そしてこれが、『終焉之剣』に秘められた力。自分の味方に己の奥義を共鳴させ、味方のあらゆる攻撃が全てこの技に収められる。簡単に言うならば、『自分の奥義を全員に共有という形で発動させ、その攻撃は全てこの奥義での攻撃になるため、全員が力尽きるまで連続攻撃を叩き込む事が出来る』というものだ。
「――見せてやるよ。これが……偽りの世界で確かに生まれた、俺の叛逆だっ!!」
右目から流れる血は白い炎と化し、身体は無意識に前進を始める。思考はアズレーンをここで殺す事以外の情報を完全に遮断していた。
前へ。ただひたすらに、前へ。限界なんてものはとっくにどこかへ置いてきた。恐怖とか悲しみとか、そんな事を考えた所で報われはしない。最初から分かりきっていただろう。

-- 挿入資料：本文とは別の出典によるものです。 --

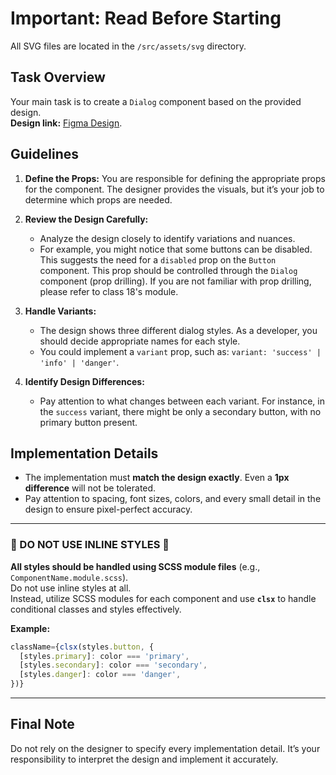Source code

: # Important: Read Before Starting

All SVG files are located in the `/src/assets/svg` directory.

## Task Overview

Your main task is to create a `Dialog` component based on the provided design.  
**Design link:** [Figma Design](https://www.figma.com/design/tCG0LFrVbiUMBtiB10ia8H/Coding-Assignment-Class-18?node-id=0-1&t=R4Uxtcge930YpQYF-1).

## Guidelines

1. **Define the Props:**
   You are responsible for defining the appropriate props for the component. The designer provides the visuals, but it’s your job to determine which props are needed.

2. **Review the Design Carefully:**

   - Analyze the design closely to identify variations and nuances.
   - For example, you might notice that some buttons can be disabled. This suggests the need for a `disabled` prop on the `Button` component. This prop should be controlled through the `Dialog` component (prop drilling). If you are not familiar with prop drilling, please refer to class 18's module.

3. **Handle Variants:**

   - The design shows three different dialog styles. As a developer, you should decide appropriate names for each style.
   - You could implement a `variant` prop, such as: `variant: 'success' | 'info' | 'danger'`.

4. **Identify Design Differences:**
   - Pay attention to what changes between each variant. For instance, in the `success` variant, there might be only a secondary button, with no primary button present.

## Implementation Details

- The implementation must **match the design exactly**. Even a **1px difference** will not be tolerated.
- Pay attention to spacing, font sizes, colors, and every small detail in the design to ensure pixel-perfect accuracy.

---

### **🚫 DO NOT USE INLINE STYLES 🚫**

**All styles should be handled using SCSS module files** (e.g., `ComponentName.module.scss`).  
Do not use inline styles at all.  
Instead, utilize SCSS modules for each component and use **`clsx`** to handle conditional classes and styles effectively.

**Example:**

```jsx
className={clsx(styles.button, {
  [styles.primary]: color === 'primary',
  [styles.secondary]: color === 'secondary',
  [styles.danger]: color === 'danger',
})}
```

---

## Final Note

Do not rely on the designer to specify every implementation detail. It’s your responsibility to interpret the design and implement it accurately.
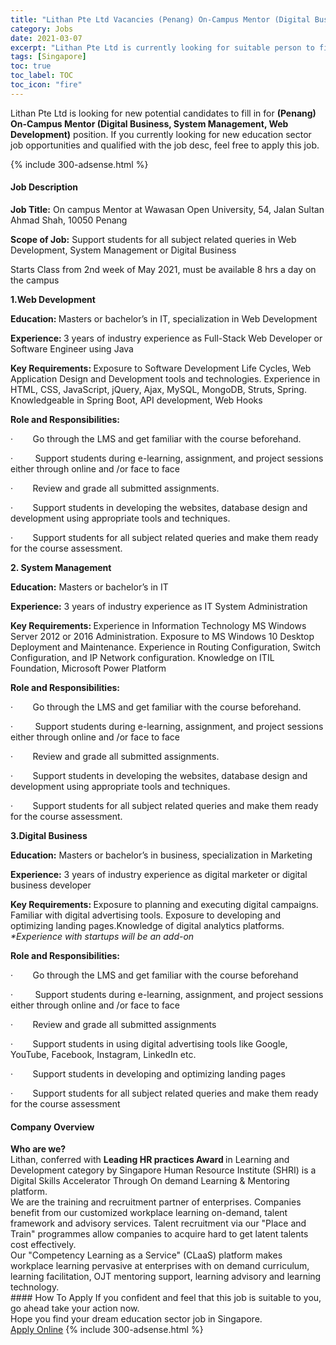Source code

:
 ```yaml
---
title: "Lithan Pte Ltd Vacancies (Penang) On-Campus Mentor (Digital Business, System Management, Web Development)" 
category: Jobs 
date: 2021-03-07 
excerpt: "Lithan Pte Ltd is currently looking for suitable person to fill in the (Penang) On-Campus Mentor (Digital Business, System Management, Web Development) which positioned at Singapore" 
tags: [Singapore] 
toc: true 
toc_label: TOC 
toc_icon: "fire" 
--- 
```


<p>Lithan Pte Ltd is looking for new potential candidates to fill in for <b>(Penang) On-Campus Mentor (Digital Business, System Management, Web Development)</b> position. If you currently looking for new education sector job opportunities and qualified with the job desc, feel free to apply this job.
</p>{% include 300-adsense.html %} 
 <div><div><h4>Job Description</h4></div><div><div><span><div><p><strong>Job Title:</strong> On campus Mentor at Wawasan Open University, 54, Jalan Sultan Ahmad Shah, 10050 Penang</p><p><strong>Scope of Job:</strong> Support students for all subject related queries in Web Development, System Management or Digital Business</p><p>Starts Class from 2nd week of May 2021, must be available 8 hrs a day on the campus&#160;</p><p><strong>1.Web Development</strong></p><p><strong>Education: </strong>Masters or bachelor&#8217;s in IT, specialization in Web Development</p><p><strong>Experience: </strong>3 years of industry experience as Full-Stack Web Developer or Software Engineer using Java</p><p><strong>Key Requirements: </strong>Exposure to Software Development Life Cycles, Web Application Design and Development tools and technologies. Experience in HTML, CSS, JavaScript, jQuery, Ajax, MySQL, MongoDB, Struts, Spring. Knowledgeable in Spring Boot, API development, Web Hooks</p><p><strong>Role and Responsibilities:</strong></p><p>&#183;&#160;&#160;&#160;&#160;&#160;&#160;&#160;&#160;Go through the LMS and get familiar with the course beforehand.</p><p>&#183;&#160;&#160;&#160;&#160;&#160;&#160;&#160;&#160;&#160;Support students during e-learning, assignment, and project sessions either through online and /or face to face</p><p>&#183;&#160;&#160;&#160;&#160;&#160;&#160;&#160;&#160;Review and grade all submitted assignments.</p><p>&#183;&#160;&#160;&#160;&#160;&#160;&#160;&#160;&#160;Support students in developing the websites, database design and development using appropriate tools and techniques.</p><p>&#183;&#160;&#160;&#160;&#160;&#160;&#160;&#160;&#160;Support students for all subject related queries and make them ready for the course assessment.</p><p><strong>2. System Management</strong></p><p><strong>Education:</strong> Masters or bachelor&#8217;s in IT</p><p><strong>Experience:</strong> 3 years of industry experience as IT System Administration</p><p><strong>Key Requirements: </strong>Experience in Information Technology MS Windows Server 2012 or 2016 Administration. Exposure to MS Windows 10 Desktop Deployment and Maintenance. Experience in Routing Configuration, Switch Configuration, and IP Network configuration. Knowledge on ITIL Foundation, Microsoft Power Platform</p><p><strong>Role and Responsibilities:</strong></p><p>&#183;&#160;&#160;&#160;&#160;&#160;&#160;&#160;&#160;Go through the LMS and get familiar with the course beforehand.</p><p>&#183;&#160;&#160;&#160;&#160;&#160;&#160;&#160;&#160;&#160;Support students during e-learning, assignment, and project sessions either through online and /or face to face</p><p>&#183;&#160;&#160;&#160;&#160;&#160;&#160;&#160;&#160;Review and grade all submitted assignments.</p><p>&#183;&#160;&#160;&#160;&#160;&#160;&#160;&#160;&#160;Support students in developing the websites, database design and development using appropriate tools and techniques.</p><p>&#183;&#160;&#160;&#160;&#160;&#160;&#160;&#160;&#160;Support students for all subject related queries and make them ready for the course assessment.</p><p><strong>3.Digital Business</strong></p><p><strong>Education:</strong> Masters or bachelor&#8217;s in business, specialization in Marketing</p><p><strong>Experience:</strong> 3 years of industry experience as digital marketer or digital business developer</p><p><strong>Key Requirements: </strong>Exposure to planning and executing digital campaigns. Familiar with digital advertising tools. Exposure to developing and optimizing landing pages.Knowledge of digital analytics platforms. <em>*Experience with startups will be an add-on</em></p><p><strong>Role and Responsibilities:</strong></p><p>&#183;&#160;&#160;&#160;&#160;&#160;&#160;&#160;&#160;Go through the LMS and get familiar with the course beforehand</p><p>&#183;&#160;&#160;&#160;&#160;&#160;&#160;&#160;&#160;&#160;Support students during e-learning, assignment, and project sessions either through online and /or face to face</p><p>&#183;&#160;&#160;&#160;&#160;&#160;&#160;&#160;&#160;Review and grade all submitted assignments</p><p>&#183;&#160;&#160;&#160;&#160;&#160;&#160;&#160;&#160;Support students in using digital advertising tools like Google, YouTube, Facebook, Instagram, LinkedIn etc.</p><p>&#183;&#160;&#160;&#160;&#160;&#160;&#160;&#160;&#160;Support students in developing and optimizing landing pages</p><p>&#183;&#160;&#160;&#160;&#160;&#160;&#160;&#160;&#160;Support students for all subject related queries and make them ready for the course assessment</p></div></span></div></div></div> 
<div><div><h4>Company Overview</h4></div><div><div><span><div><div>
<div><strong>Who are we?</strong></div>
<div>Lithan, conferred with&#160;<strong>Leading HR practices Award&#160;</strong>in Learning and Development category by Singapore Human Resource Institute (SHRI) is a Digital Skills Accelerator Through On demand Learning &amp; Mentoring platform.&#160;</div>
<div>We are the training and recruitment partner of enterprises. Companies benefit from our customized workplace learning on-demand, talent framework and advisory services. Talent recruitment via our "Place and Train" programmes allow companies to acquire hard to get latent talents cost effectively.</div>
<div>Our "Competency Learning as a Service" (CLaaS) platform makes workplace learning pervasive at enterprises with on demand curriculum, learning facilitation, OJT mentoring support, learning advisory and learning technology.</div>
</div></div></span></div></div></div> 
#### How To Apply 
If you confident and feel that this job is suitable to you, go ahead take your action now. <br/> 
Hope you find your dream education sector job in Singapore. <br/> 
<a href="https://www.jobstreet.com.my/en/job/penang-on-campus-mentor-digital-business-system-management-web-development-8373440/origin/sg?jobId=jobstreet-sg-job-8373440" class="btn btn--info" target="_blank" rel="nofollow noopenner">Apply Online</a> 
{% include 300-adsense.html %}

「貴゛様゛ら゛人゛間゛風゛情゛が゛っ゛……我゛を゛超゛え゛ら゛れ゛る゛と゛思゛う゛な゛あ゛あ゛あ゛あ゛あ゛!!!!」
左手に嵌められた全ての指輪が煌めく。始祖魔宝を一斉に発動させる気だ。その間にも大地は再び割れ、空は斬り裂かれ、炎雷は世界を焼き尽くし、流星群は降り注ぐ。遊園地と呼ぶにはもう遅い。とっくに過去形へと変わり果ててしまった。
「させるかあああああああ!!!!」
真正面から突っ込み、上段に振り翳した剣をアズレーンの左肩目掛け振り下ろす。刃が肩に触れると同時に蒼白い火花と共に爆発を巻き起こす。その勢いのまま心臓に位置する場所まで刃を一気に滑らせる。更に爆発が両者を襲う。
「心゛臓゛を゛斬゛っ゛た゛と゛こ゛ろ゛で゛、始゛祖゛魔゛宝゛は゛止゛め゛ら゛れ゛ぬ゛っ゛!!!」
「人間を舐めるのもいい加減にしろっ!」
低空飛行のまま、背中に生えた二本の左腕が剣を持つ右手を引き剥がそうとがっしり掴む。それに負けぬよう、左手も柄に添えて何とか凌ぐ。

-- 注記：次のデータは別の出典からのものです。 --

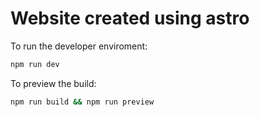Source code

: # Website created using astro

To run the developer enviroment:

```sh
npm run dev
```

To preview the build:

```sh
npm run build && npm run preview
```

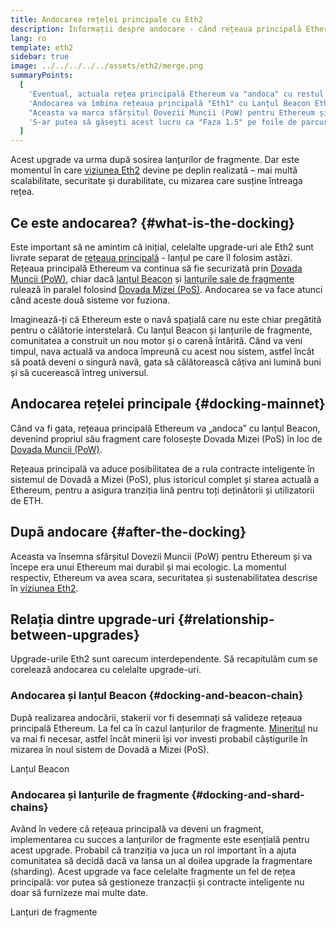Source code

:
 ```yaml
---
title: Andocarea rețelei principale cu Eth2
description: Informații despre andocare - când rețeaua principală Ethereum se va alătura sistemului Dovada Mizei (PoS) coordonat de lanțul Beacon.
lang: ro
template: eth2
sidebar: true
image: ../../../../../assets/eth2/merge.png
summaryPoints:
  [
    'Eventual, actuala rețea principală Ethereum va "andoca" cu restul de upgrade Eth2.',
    'Andocarea va îmbina rețeaua principală "Eth1" cu Lanțul Beacon Eth2 și cu sistemul de fragmente.',
    "Aceasta va marca sfârșitul Dovezii Muncii (PoW) pentru Ethereum și tranziția completă la Dovada Mizei (PoS).",
    'S-ar putea să găsești acest lucru ca "Faza 1.5" pe foile de parcurs tehnice.',
  ]
---
```


<UpgradeStatus date="~2021/22">
    Acest upgrade va urma după sosirea lanțurilor de fragmente. Dar este momentul în care <a href="/eth2/vision/">viziunea Eth2</a> devine pe deplin realizată – mai multă scalabilitate, securitate și durabilitate, cu mizarea care susține întreaga rețea.
</UpgradeStatus>

## Ce este andocarea? {#what-is-the-docking}

Este important să ne amintim că inițial, celelalte upgrade-uri ale Eth2 sunt livrate separat de [rețeaua principală](/glossary/#mainnet) - lanțul pe care îl folosim astăzi. Rețeaua principală Ethereum va continua să fie securizată prin [Dovada Muncii (PoW)](/developers/docs/consensus-mechanisms/pow/), chiar dacă [lanțul Beacon](/eth2/beacon-chain/) și [lanțurile sale de fragmente](/eth2/shard-chains/) rulează în paralel folosind [Dovada Mizei (PoS)](/developers/docs/consensus-mechanisms/pos/). Andocarea se va face atunci când aceste două sisteme vor fuziona.

Imaginează-ți că Ethereum este o navă spațială care nu este chiar pregătită pentru o călătorie interstelară. Cu lanțul Beacon și lanțurile de fragmente, comunitatea a construit un nou motor și o carenă întărită. Când va veni timpul, nava actuală va andoca împreună cu acest nou sistem, astfel încât să poată deveni o singură navă, gata să călătorească câțiva ani lumină buni și să cucerească întreg universul.

## Andocarea rețelei principale {#docking-mainnet}

Când va fi gata, rețeaua principală Ethereum va „andoca” cu lanțul Beacon, devenind propriul său fragment care folosește Dovada Mizei (PoS) în loc de [Dovada Muncii (PoW)](/developers/docs/consensus-mechanisms/pow/).

Rețeaua principală va aduce posibilitatea de a rula contracte inteligente în sistemul de Dovadă a Mizei (PoS), plus istoricul complet și starea actuală a Ethereum, pentru a asigura tranziția lină pentru toți deținătorii și utilizatorii de ETH.

<!-- ### Improving Mainnet

Before Mainnet docks with the new eth2 system, it’s probably worthwhile sorting some of the issues that are in flight – often referred to as Ethereum1.x.

These include Improvements for

- **End users**: like [EIP-1559](https://eips.ethereum.org/EIPS/eip-1559) which changes the way users bid for blockspace. In other words, making transaction fees more efficient for end users.
- **Client runners**: making running clients more sustainable by capping disk space requirements.
- **Developers**: upgrading the EVM to be more flexible.

Plus many more.

[More on Ethereum1.x](/learn/#eth-1x)

These improvements all have a place in Eth2 so it’s likely that their progress may affect the timing of the docking. -->

## După andocare {#after-the-docking}

Aceasta va însemna sfârșitul Dovezii Muncii (PoW) pentru Ethereum și va începe era unui Ethereum mai durabil și mai ecologic. La momentul respectiv, Ethereum va avea scara, securitatea și sustenabilitatea descrise în [viziunea Eth2](/eth2/vision/).

## Relația dintre upgrade-uri {#relationship-between-upgrades}

Upgrade-urile Eth2 sunt oarecum interdependente. Să recapitulăm cum se corelează andocarea cu celelalte upgrade-uri.

### Andocarea și lanțul Beacon {#docking-and-beacon-chain}

După realizarea andocării, stakerii vor fi desemnați să valideze rețeaua principală Ethereum. La fel ca în cazul lanțurilor de fragmente. [Mineritul](/developers/docs/consensus-mechanisms/pow/mining/) nu va mai fi necesar, astfel încât minerii își vor investi probabil câștigurile în mizarea în noul sistem de Dovadă a Mizei (PoS).

<ButtonLink to="/eth2/beacon-chain/">Lanțul Beacon</ButtonLink>

### Andocarea și lanțurile de fragmente {#docking-and-shard-chains}

Având în vedere că rețeaua principală va deveni un fragment, implementarea cu succes a lanțurilor de fragmente este esențială pentru acest upgrade. Probabil că tranziția va juca un rol important în a ajuta comunitatea să decidă dacă va lansa un al doilea upgrade la fragmentare (sharding). Acest upgrade va face celelalte fragmente un fel de rețea principală: vor putea să gestioneze tranzacții și contracte inteligente nu doar să furnizeze mai multe date.

<ButtonLink to="/eth2/shard-chains/">Lanțuri de fragmente</ButtonLink>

その間にも、メンバー達が仕掛け始める。頭上から居合の構えをとる人影。その瞳は大蛇の剣を掴む二本の腕を捉える。
「――『言音之刀・月花竜乱』」
その一振りは静かに、しかし派手に腕を細切れにしていく。
「凪沙っ!!」
「そのバトンパス、最高のタイミングだよ! 飛切くんっ!」
大蛇とアズレーンが拒み合いながら飛び続ける先に立ち塞がる凪沙さんに飛切がその名を叫ぶ。直後、自信に満ちた笑みを浮かべながら銃を構える。
「大蛇君、顔伏せて!」
「……!」
ふと身体が勝手にその指示に従う。無論そこに己の意志はない。ただ反射的に反応しただけ。何故唐突に顔を伏せる必要があるのか――理由はすぐに明かしてくれた。
「『氷砲玉壊』――」
あの日……ハロウィンの際に、かつての親友が私に放った技。そして今度は私が私を殺そうとした技を放つ。それも、決して敵うどころか指先すら届きやしないはずの別次元の生命体に。
「――じゃあね」
さよならの宣告と共に引き金が引かれる。銃口から放出されてからアズレーンの脳を貫くまでは一瞬だった。